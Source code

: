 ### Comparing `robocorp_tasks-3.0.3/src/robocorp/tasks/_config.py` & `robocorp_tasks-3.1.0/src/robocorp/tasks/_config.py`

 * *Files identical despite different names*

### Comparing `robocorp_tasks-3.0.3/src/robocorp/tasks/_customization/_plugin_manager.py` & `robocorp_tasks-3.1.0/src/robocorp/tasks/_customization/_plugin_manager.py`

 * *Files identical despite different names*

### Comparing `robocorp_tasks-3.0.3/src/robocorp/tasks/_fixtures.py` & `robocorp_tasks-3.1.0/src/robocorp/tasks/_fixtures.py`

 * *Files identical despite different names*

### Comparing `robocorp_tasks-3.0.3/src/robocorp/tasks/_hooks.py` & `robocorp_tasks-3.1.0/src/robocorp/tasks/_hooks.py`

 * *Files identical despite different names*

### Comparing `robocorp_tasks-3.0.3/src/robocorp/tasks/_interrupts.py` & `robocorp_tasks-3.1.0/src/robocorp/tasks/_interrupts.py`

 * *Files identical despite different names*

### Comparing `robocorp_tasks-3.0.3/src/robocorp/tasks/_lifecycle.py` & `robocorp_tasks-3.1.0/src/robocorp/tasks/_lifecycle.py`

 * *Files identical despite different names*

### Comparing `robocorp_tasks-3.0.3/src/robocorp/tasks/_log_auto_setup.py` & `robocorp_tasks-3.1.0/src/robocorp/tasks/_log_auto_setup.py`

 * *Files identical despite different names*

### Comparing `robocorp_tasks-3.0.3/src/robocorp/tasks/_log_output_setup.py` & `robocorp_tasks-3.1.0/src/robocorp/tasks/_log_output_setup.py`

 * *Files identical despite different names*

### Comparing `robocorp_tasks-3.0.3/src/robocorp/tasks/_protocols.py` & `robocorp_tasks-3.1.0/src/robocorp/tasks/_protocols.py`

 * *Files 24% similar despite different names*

* * *

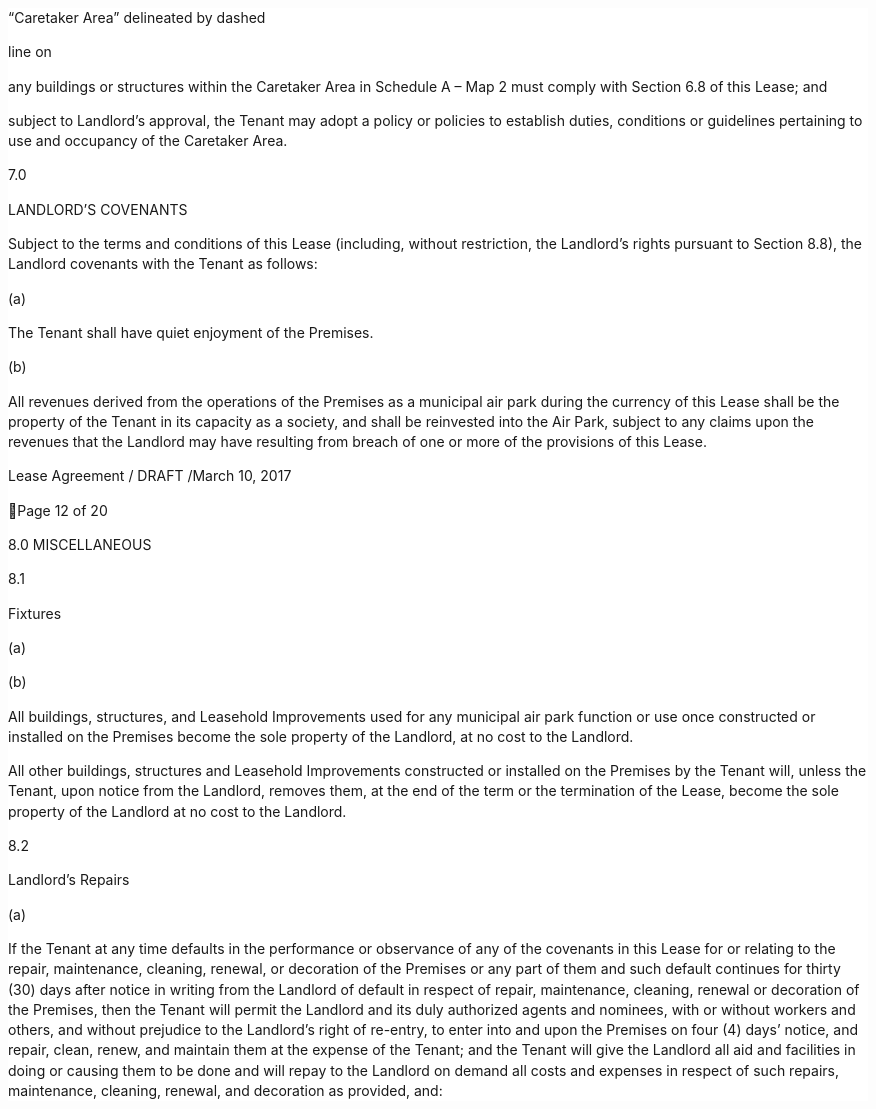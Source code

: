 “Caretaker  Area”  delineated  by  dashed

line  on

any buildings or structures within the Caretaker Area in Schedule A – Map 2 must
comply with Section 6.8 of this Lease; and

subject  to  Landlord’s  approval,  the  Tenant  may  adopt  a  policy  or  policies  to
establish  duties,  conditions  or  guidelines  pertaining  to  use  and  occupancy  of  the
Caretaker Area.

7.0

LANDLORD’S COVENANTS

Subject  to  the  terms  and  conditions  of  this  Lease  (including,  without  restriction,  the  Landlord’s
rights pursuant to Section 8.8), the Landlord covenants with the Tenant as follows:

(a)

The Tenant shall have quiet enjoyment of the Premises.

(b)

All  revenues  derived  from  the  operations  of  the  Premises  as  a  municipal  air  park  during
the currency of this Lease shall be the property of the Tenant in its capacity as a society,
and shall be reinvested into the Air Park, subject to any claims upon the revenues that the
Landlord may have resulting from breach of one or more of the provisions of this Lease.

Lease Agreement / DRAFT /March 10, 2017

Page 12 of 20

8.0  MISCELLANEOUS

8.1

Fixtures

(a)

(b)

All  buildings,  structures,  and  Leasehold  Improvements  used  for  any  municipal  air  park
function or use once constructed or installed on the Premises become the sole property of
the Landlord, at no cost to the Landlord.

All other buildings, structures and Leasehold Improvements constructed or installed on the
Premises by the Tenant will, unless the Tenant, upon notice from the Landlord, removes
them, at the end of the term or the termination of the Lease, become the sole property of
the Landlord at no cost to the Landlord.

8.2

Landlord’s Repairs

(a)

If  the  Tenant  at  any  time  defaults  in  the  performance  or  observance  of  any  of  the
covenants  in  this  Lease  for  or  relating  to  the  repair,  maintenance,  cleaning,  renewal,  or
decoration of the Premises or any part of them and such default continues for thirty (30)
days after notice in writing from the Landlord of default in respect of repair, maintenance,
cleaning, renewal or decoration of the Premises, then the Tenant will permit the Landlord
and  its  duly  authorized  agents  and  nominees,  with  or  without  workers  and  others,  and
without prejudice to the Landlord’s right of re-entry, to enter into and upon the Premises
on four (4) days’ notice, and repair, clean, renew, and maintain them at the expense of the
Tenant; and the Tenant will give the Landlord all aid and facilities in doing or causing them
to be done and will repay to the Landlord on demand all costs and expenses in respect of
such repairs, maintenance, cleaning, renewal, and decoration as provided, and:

* * *

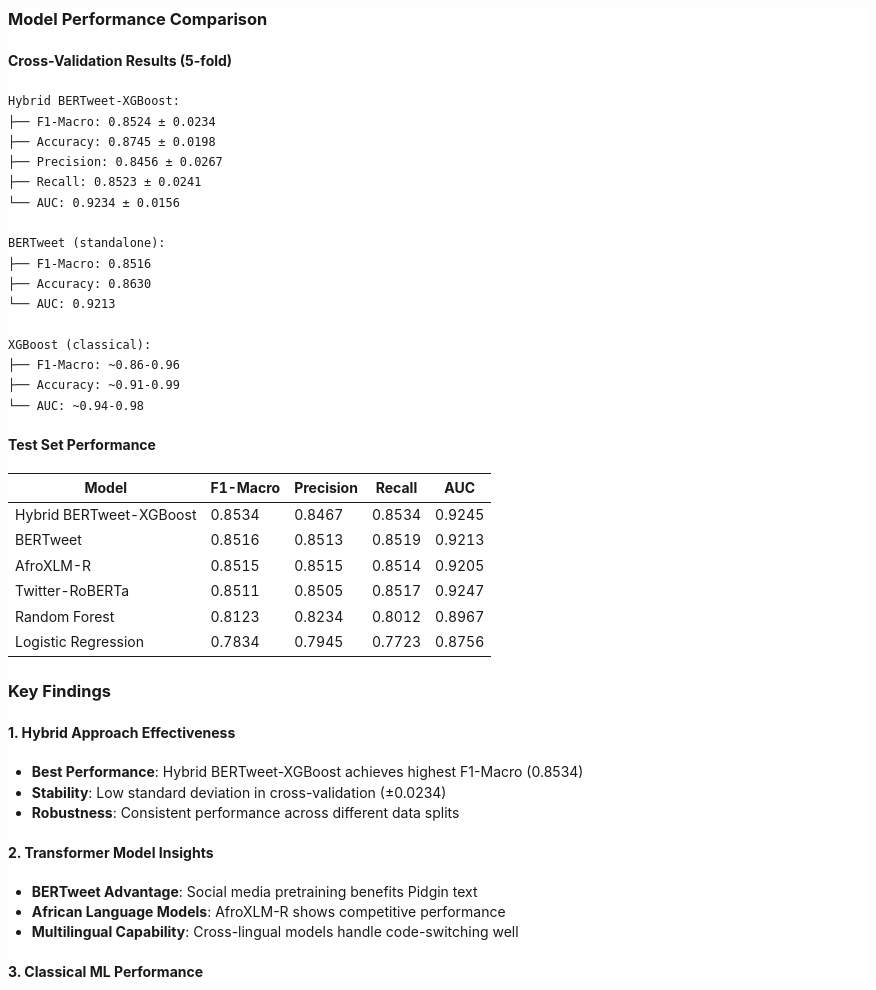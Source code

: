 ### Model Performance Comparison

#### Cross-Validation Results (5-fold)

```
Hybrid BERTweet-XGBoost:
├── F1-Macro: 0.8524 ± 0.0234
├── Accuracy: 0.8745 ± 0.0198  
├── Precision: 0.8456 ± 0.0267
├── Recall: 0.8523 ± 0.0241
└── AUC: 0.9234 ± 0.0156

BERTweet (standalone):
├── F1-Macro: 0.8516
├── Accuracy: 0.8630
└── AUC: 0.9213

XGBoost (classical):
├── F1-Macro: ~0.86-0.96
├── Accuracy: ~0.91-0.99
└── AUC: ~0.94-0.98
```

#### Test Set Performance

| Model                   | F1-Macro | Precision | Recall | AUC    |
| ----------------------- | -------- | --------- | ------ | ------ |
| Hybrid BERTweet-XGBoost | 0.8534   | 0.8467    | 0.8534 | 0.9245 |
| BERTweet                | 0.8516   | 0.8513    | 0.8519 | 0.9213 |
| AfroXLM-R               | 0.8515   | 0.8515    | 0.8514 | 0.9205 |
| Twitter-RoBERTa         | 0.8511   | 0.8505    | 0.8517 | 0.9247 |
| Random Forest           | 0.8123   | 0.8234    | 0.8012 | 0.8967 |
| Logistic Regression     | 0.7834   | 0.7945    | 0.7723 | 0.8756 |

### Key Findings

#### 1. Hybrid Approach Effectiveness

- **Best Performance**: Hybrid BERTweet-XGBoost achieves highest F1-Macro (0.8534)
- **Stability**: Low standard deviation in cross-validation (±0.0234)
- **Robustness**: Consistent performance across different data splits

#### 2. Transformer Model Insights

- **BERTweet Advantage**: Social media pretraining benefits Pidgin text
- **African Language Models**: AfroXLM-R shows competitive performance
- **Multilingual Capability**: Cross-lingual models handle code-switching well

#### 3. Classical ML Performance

* * *

**What the task asks:** Starting with the line that holds "without prejudice to" and ending with the line that holds "Tenant; and the", retype every line in the data above exactly, and nothing else.

**Answer for this exercise:**
without prejudice to the Landlord’s right of re-entry, to enter into and upon the Premises
on four (4) days’ notice, and repair, clean, renew, and maintain them at the expense of the
Tenant; and the Tenant will give the Landlord all aid and facilities in doing or causing them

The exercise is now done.